Stored items
________________

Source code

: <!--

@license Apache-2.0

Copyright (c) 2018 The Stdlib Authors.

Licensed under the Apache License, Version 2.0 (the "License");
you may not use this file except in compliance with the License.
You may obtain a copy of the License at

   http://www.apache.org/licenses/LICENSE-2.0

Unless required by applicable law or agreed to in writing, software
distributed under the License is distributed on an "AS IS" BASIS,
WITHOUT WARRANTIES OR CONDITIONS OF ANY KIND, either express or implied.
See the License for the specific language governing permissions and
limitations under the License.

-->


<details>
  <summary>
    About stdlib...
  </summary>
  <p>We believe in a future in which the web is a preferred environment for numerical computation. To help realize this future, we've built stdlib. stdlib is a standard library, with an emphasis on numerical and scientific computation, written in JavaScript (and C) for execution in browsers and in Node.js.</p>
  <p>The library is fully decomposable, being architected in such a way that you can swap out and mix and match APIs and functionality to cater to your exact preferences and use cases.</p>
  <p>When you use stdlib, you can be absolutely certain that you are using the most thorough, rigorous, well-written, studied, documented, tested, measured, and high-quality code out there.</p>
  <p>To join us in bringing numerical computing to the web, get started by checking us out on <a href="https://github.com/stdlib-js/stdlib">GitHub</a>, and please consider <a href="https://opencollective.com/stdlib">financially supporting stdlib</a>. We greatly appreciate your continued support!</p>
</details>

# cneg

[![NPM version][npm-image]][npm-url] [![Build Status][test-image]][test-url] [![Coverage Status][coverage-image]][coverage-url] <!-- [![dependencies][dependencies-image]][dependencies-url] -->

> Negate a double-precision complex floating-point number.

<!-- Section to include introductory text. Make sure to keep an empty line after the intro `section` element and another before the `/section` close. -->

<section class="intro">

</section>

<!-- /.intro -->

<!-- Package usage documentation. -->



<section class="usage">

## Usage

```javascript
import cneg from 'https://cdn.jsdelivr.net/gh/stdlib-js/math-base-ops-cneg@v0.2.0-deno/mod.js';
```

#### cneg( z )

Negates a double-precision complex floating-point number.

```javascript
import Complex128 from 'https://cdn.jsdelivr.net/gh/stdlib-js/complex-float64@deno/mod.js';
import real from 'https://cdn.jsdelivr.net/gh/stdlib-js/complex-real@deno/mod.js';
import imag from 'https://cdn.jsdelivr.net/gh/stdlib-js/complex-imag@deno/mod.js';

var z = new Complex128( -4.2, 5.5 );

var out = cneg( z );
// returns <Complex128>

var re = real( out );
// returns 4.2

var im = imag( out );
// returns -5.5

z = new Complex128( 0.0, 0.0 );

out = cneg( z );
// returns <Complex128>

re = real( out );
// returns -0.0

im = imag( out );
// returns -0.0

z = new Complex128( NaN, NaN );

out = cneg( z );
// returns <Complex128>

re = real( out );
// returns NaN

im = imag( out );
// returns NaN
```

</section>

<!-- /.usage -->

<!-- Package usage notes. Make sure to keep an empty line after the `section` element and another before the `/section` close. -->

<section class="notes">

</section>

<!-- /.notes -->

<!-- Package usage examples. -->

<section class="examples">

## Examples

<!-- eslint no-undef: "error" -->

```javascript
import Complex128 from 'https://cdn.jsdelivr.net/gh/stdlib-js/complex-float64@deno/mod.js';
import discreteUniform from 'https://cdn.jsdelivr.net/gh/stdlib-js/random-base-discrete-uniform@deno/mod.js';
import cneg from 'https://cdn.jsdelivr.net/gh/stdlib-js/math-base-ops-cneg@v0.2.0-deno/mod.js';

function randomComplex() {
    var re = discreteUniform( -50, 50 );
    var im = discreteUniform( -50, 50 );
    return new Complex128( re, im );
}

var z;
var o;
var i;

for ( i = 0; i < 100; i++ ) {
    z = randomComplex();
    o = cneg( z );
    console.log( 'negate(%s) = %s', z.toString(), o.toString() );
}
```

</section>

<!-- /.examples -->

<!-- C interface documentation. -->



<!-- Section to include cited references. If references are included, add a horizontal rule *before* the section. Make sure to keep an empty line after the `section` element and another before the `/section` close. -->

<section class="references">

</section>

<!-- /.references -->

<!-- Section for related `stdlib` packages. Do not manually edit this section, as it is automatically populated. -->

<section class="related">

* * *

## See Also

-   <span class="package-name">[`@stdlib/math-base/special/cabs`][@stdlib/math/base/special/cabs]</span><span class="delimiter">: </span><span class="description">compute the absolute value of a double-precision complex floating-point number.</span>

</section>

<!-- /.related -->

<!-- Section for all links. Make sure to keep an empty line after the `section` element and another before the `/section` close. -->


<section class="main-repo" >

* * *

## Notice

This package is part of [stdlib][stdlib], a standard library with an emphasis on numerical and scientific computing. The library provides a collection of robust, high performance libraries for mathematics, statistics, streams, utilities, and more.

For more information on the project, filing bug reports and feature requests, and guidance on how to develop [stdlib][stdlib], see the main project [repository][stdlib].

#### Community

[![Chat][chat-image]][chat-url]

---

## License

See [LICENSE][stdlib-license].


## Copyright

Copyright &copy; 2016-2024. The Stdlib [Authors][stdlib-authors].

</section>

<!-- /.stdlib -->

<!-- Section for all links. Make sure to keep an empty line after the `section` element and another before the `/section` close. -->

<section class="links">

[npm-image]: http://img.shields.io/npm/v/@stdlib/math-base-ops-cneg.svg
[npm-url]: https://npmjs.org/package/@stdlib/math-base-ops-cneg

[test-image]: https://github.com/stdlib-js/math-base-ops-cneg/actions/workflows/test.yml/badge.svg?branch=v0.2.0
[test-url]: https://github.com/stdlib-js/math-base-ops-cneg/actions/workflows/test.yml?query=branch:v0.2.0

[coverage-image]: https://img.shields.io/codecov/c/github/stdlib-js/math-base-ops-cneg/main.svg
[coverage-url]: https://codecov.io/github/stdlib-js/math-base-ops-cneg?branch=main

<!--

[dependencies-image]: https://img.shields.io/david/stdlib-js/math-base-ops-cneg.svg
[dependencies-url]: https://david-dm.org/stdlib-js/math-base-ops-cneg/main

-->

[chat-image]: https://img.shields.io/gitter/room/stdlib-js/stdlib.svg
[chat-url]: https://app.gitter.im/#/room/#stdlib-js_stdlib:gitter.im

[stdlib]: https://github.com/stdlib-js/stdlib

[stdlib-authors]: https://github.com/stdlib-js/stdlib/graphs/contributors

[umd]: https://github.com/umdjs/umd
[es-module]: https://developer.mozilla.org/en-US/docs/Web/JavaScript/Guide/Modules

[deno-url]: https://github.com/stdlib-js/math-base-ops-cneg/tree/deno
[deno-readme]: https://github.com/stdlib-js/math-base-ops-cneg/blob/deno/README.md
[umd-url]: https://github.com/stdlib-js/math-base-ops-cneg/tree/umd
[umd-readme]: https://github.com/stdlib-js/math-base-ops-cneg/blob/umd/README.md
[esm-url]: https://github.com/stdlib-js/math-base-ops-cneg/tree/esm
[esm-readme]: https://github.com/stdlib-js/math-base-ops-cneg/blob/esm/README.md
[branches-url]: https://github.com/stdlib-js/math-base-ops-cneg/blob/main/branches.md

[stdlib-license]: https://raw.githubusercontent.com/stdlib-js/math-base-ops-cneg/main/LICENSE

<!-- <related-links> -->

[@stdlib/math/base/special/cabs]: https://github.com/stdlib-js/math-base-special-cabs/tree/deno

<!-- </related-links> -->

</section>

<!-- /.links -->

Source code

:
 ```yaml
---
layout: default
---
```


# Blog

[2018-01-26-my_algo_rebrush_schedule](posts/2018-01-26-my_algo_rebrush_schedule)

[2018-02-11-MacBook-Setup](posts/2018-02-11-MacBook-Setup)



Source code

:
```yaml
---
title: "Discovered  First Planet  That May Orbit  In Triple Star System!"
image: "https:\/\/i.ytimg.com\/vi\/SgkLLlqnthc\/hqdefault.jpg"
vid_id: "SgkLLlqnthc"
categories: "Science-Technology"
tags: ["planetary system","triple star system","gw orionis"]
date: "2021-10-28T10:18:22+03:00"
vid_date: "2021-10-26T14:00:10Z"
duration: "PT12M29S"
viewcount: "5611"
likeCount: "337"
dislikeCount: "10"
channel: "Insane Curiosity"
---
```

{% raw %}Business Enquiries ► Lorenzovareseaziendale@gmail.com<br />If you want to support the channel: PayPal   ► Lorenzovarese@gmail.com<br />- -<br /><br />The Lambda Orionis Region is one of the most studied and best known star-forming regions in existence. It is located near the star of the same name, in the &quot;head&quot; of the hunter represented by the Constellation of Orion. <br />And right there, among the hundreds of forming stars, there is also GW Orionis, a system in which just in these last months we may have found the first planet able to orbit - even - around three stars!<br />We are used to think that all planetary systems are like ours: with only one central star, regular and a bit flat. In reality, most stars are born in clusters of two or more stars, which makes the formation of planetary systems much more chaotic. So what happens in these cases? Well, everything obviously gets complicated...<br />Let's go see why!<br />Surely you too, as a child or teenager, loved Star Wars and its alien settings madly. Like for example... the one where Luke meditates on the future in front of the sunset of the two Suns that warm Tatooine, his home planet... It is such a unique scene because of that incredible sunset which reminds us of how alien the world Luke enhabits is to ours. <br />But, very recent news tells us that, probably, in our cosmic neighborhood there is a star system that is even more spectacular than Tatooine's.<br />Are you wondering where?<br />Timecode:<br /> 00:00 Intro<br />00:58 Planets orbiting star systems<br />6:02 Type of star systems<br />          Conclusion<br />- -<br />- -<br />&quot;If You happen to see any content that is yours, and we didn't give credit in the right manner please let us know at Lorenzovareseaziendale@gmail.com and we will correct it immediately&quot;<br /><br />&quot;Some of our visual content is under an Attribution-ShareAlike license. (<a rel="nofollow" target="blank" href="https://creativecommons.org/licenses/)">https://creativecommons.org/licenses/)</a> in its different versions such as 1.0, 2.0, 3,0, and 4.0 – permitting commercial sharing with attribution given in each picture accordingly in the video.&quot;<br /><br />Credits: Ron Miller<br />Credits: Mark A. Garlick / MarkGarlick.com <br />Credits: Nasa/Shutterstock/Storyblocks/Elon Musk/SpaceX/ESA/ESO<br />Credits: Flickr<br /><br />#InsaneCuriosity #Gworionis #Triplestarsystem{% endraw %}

________________

(What you should do)
Tell how many lines of the data above contain the word "randomComplex", giving the number by itself.

(Result)
2